Griffin Capital Essential Asset REIT, Inc., a publicly registered non-traded real estate investment trust sponsored by Griffin Capital Corp., announced its operating results for the second quarter 2015. 

As of June 30, 2015, the REIT’s portfolio consisted of 71 assets encompassing approximately 16.1 million square feet of space in 20 states with a total acquisition value of approximately $2.7 billion, including 80 percent of the acquisition value of the real estate held in a joint venture. 

Highlights and Accomplishments in the Second Quarter of 2015:

• The company acquired a five-story office building in Houston, Texas for $77 million.

• On June 10, 2015, the company consummated a merger with Signature Office REIT, Inc., and each share of Signature Office common stock was converted into 2.04 shares of Griffin Capital Essential Asset REIT common stock. As a result, Griffin Capital Essential Asset REIT issued approximately 41.8 million shares of common stock, and assumed 13 properties consisting of 15 buildings, located in eight states, comprising approximately 2.6 million square feet, with a combined preliminary value of $607.1 million.

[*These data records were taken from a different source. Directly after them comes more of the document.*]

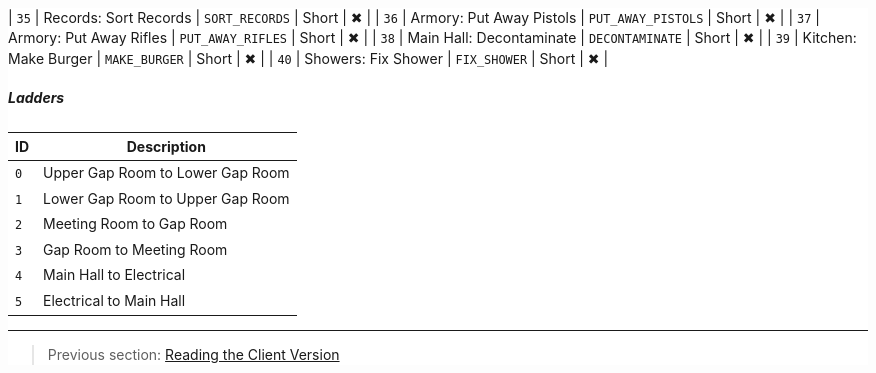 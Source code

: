 | `35` | Records: Sort Records | `SORT_RECORDS` | Short | &#x2716; |
| `36` | Armory: Put Away Pistols | `PUT_AWAY_PISTOLS` | Short | &#x2716; |
| `37` | Armory: Put Away Rifles | `PUT_AWAY_RIFLES` | Short | &#x2716; |
| `38` | Main Hall: Decontaminate | `DECONTAMINATE` | Short | &#x2716; |
| `39` | Kitchen: Make Burger | `MAKE_BURGER` | Short | &#x2716; |
| `40` | Showers: Fix Shower | `FIX_SHOWER` | Short | &#x2716; |

##### Ladders

| ID | Description |
| --- | --- |
| `0` | Upper Gap Room to Lower Gap Room |
| `1` | Lower Gap Room to Upper Gap Room |
| `2` | Meeting Room to Gap Room |
| `3` | Gap Room to Meeting Room |
| `4` | Main Hall to Electrical |
| `5` | Electrical to Main Hall |

---

> Previous section: [Reading the Client Version](03_reading_the_client_version.md)
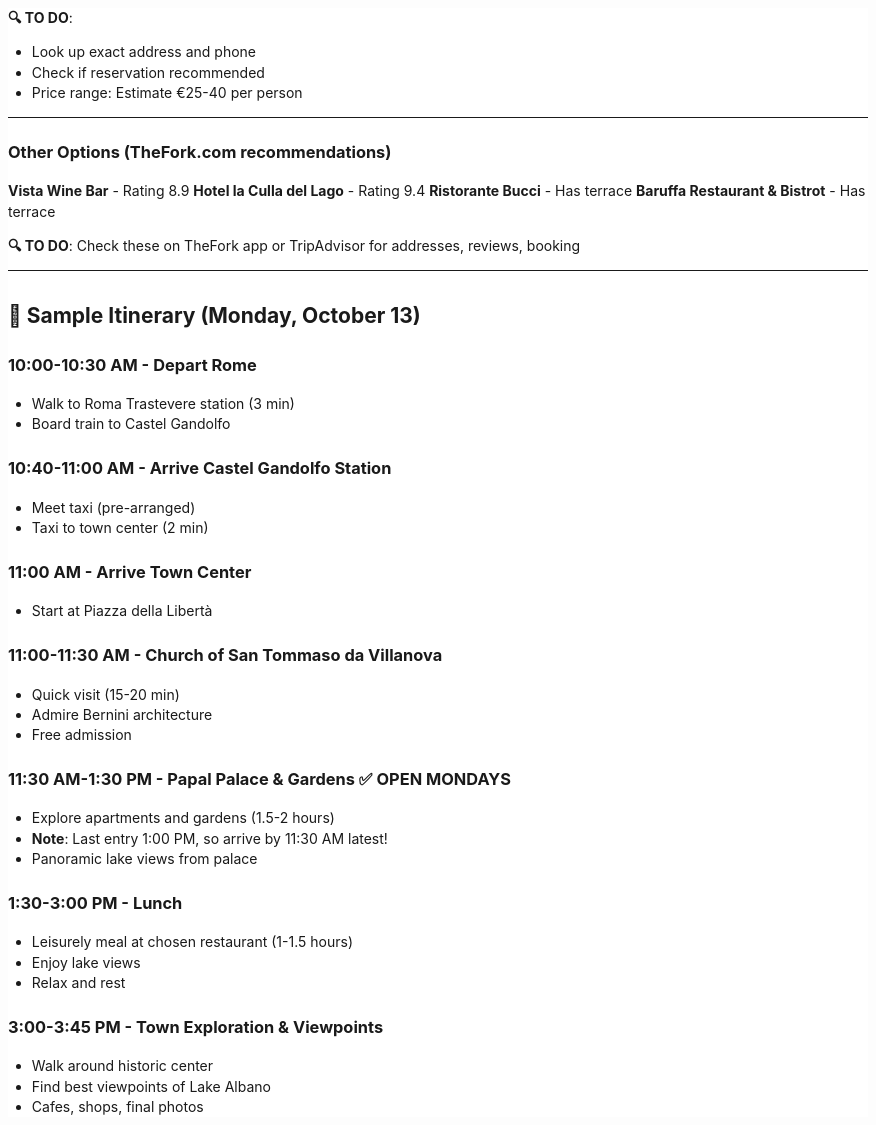 **🔍 TO DO**:
- Look up exact address and phone
- Check if reservation recommended
- Price range: Estimate €25-40 per person

---

### Other Options (TheFork.com recommendations)

**Vista Wine Bar** - Rating 8.9
**Hotel la Culla del Lago** - Rating 9.4
**Ristorante Bucci** - Has terrace
**Baruffa Restaurant & Bistrot** - Has terrace

**🔍 TO DO**: Check these on TheFork app or TripAdvisor for addresses, reviews, booking

---

## 📅 Sample Itinerary (Monday, October 13)

### 10:00-10:30 AM - Depart Rome
- Walk to Roma Trastevere station (3 min)
- Board train to Castel Gandolfo

### 10:40-11:00 AM - Arrive Castel Gandolfo Station
- Meet taxi (pre-arranged)
- Taxi to town center (2 min)

### 11:00 AM - Arrive Town Center
- Start at Piazza della Libertà

### 11:00-11:30 AM - Church of San Tommaso da Villanova
- Quick visit (15-20 min)
- Admire Bernini architecture
- Free admission

### 11:30 AM-1:30 PM - Papal Palace & Gardens ✅ **OPEN MONDAYS**
- Explore apartments and gardens (1.5-2 hours)
- **Note**: Last entry 1:00 PM, so arrive by 11:30 AM latest!
- Panoramic lake views from palace

### 1:30-3:00 PM - Lunch
- Leisurely meal at chosen restaurant (1-1.5 hours)
- Enjoy lake views
- Relax and rest

### 3:00-3:45 PM - Town Exploration & Viewpoints
- Walk around historic center
- Find best viewpoints of Lake Albano
- Cafes, shops, final photos
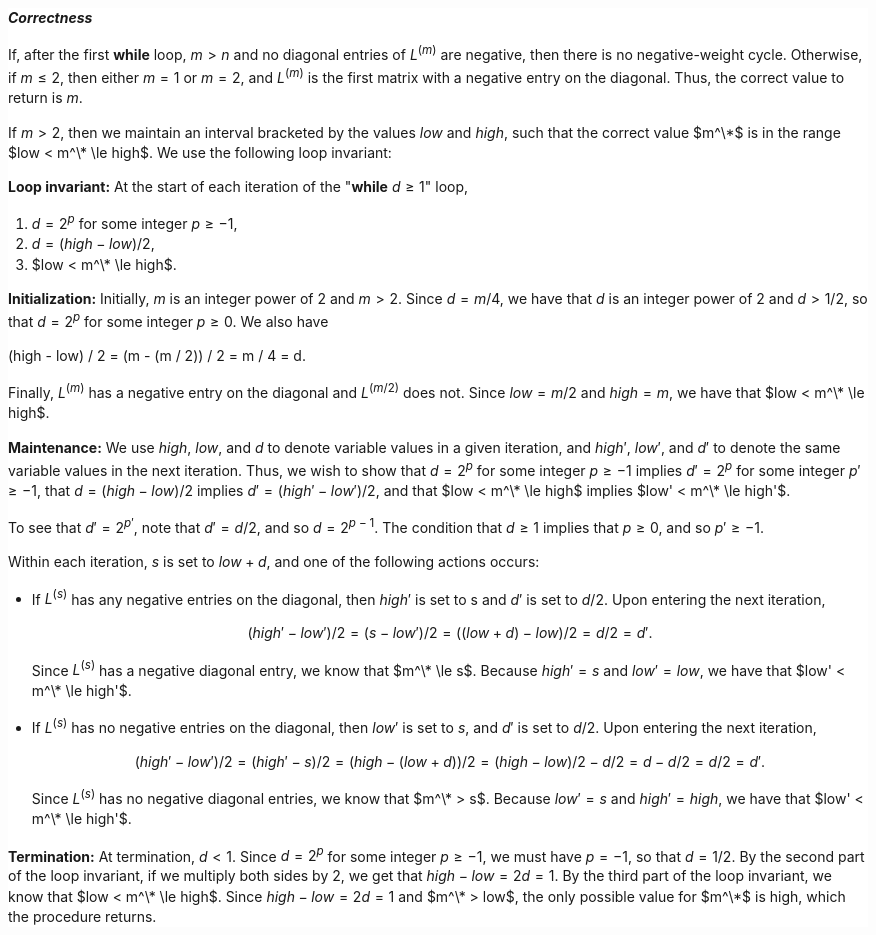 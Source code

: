 ***Correctness*** 

If, after the first **while** loop, $m > n$ and no diagonal entries of $L^{(m)}$ are negative, then there is no negative-weight cycle. Otherwise, if $m \le 2$, then either $m = 1$ or $m = 2$, and $L^{(m)}$ is the first matrix with a negative entry on the diagonal. Thus, the correct value to return is $m$.

If $m > 2$, then we maintain an interval bracketed by the values $low$ and $high$, such that the correct value $m^\*$ is in the range $low < m^\* \le high$. We use the following loop invariant:

**Loop invariant:** At the start of each iteration of the "**while** $d \ge 1$" loop,

1. $d = 2^p$ for some integer $p \ge -1$,
2. $d = (high - low) / 2$,
3. $low < m^\* \le high$.

**Initialization:** Initially, $m$ is an integer power of $2$ and $m > 2$. Since $d = m / 4$, we have that $d$ is an integer power of $2$ and $d > 1 / 2$, so that $d = 2^p$ for some integer $p \ge 0$. We also have 

(high - low) / 2 = (m - (m / 2)) / 2 = m / 4 = d.

Finally, $L^{(m)}$ has a negative entry on the diagonal and $L^{(m / 2)}$ does not. Since $low = m / 2$ and $high = m$, we have that $low < m^\* \le high$.

**Maintenance:** We use $high$, $low$, and $d$ to denote variable values in a given iteration, and $high'$, $low'$, and $d'$ to denote the same variable values in the next iteration. Thus, we wish to show that $d = 2^p$ for some integer $p \ge -1$ implies $d' = 2^p$ for some integer $p' \ge -1$, that $d = (high - low) / 2$ implies $d' = (high' - low') / 2$, and that $low < m^\* \le high$ implies $low' < m^\* \le high'$.

To see that $d' = 2^{p'}$, note that $d' = d / 2$, and so $d = 2^{p - 1}$. The condition that $d \ge 1$ implies that $p \ge 0$, and so $p' \ge -1$.

Within each iteration, $s$ is set to $low + d$, and one of the following actions occurs:

- If $L^{(s)}$ has any negative entries on the diagonal, then $high'$ is set to s and $d'$ is set to $d / 2$. Upon entering the next iteration, 

    $$(high' - low') / 2 = (s - low') / 2 = ((low + d) - low) / 2 = d / 2 = d'.$$

    Since $L^{(s)}$ has a negative diagonal entry, we know that $m^\* \le s$. Because $high' = s$ and $low'= low$, we have that $low' < m^\* \le high'$.

- If $L^{(s)}$ has no negative entries on the diagonal, then $low'$ is set to $s$, and $d'$ is set to $d / 2$. Upon entering the next iteration, 

    $$(high' - low') / 2 = (high' - s) / 2 = (high - (low + d)) / 2 = (high - low) / 2 - d / 2 = d - d / 2 = d / 2 = d'.$$

    Since $L^{(s)}$ has no negative diagonal entries, we know that $m^\* > s$. Because $low' = s$ and $high' = high$, we have that $low' < m^\* \le high'$.

**Termination:** At termination, $d < 1$. Since $d = 2^p$ for some integer $p \ge -1$, we must have $p = -1$, so that $d = 1 / 2$. By the second part of the loop invariant, if we multiply both sides by $2$, we get that $high - low = 2d = 1$. By the third part of the loop invariant, we know that $low < m^\* \le high$. Since $high - low = 2d = 1$ and $m^\* > low$, the only possible value for $m^\*$ is high, which the procedure returns.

• As of June 30, 2015, approximately 73 percent of the portfolio’s net rental revenue was generated by investment grade-rated companies.

• As of June 30, 2015, the total acquisition value and portfolio square footage increased by approximately 35 percent and 24 percent, respectively, since December 31, 2014. The total capitalization of the portfolio as of June 30, 2015 was approximately $3.1 billion.

• As of June 30, 2015, the weighted average remaining lease term was approximately 6.8 years with average annual rent increases of approximately 2.1 percent.

• Modified funds from operations to common stockholders as defined by the Investment Program Association was approximately $26.5 million for the quarter, representing year-over-year growth of approximately 81 percent for the same quarter in 2014. Funds from operations as defined by the National Association of Real Estate Investment Trusts, was approximately $1.4 million and $3.3 million for the quarters ended June 30, 2015 and 2014, respectively. 

Significant Subsequent Events

• On July 20, 2015, the REIT entered into a $1.14 billion senior unsecured credit which may be increased up to $860.0 million for a maximum of $2.0 billion. At closing, the existing $800 million unsecured credit facility was retired in full.

• On July 21, 2015, the company acquired a five-building office campus, totaling approximately 459,800 square feet, located in Glendale, California. The acquisition value of the property was $215 million. The property is leased on an absolute triple-net basis to DreamWorks Animation SKG, Inc. obligating the tenant to all operating and maintenance expenses.

• On August 7, 2015, the company sold the Will Partners property in Monee, Illinois for $22 million. The company recognized a gain of approximately $3.3 million, net of closing costs and other closing credits.

• As of August 15, 2015, total acquisition value and portfolio square footage increased by approximately 45 percent and 22 percent, respectively, since December 31, 2014. The total capitalization of the portfolio as of August 15, 2015 is approximately $3.3 billion.

• As of August 15, 2015, the weighted average remaining lease term is approximately 7.4 years.

Griffin Capital Essential Asset REIT, Inc. is a publicly-registered non-traded real estate investment trust with a portfolio of 71 office and industrial distribution properties totaling approximately 15.8 million rentable square feet, located in 20 states, representing total REIT capitalization of approximately $3.3 billion, as of August 15, 2015. The REIT’s sponsor, Griffin Capital Corporation is a privately-owned investment and asset management company headquartered in Los Angeles. As of August 15, 2015, Griffin Capital and its affiliates currently own, manage, sponsor and/or co-sponsor a portfolio consisting of approximately 27 million square feet of space, located in 29 states, representing approximately $4.8 billion in asset value.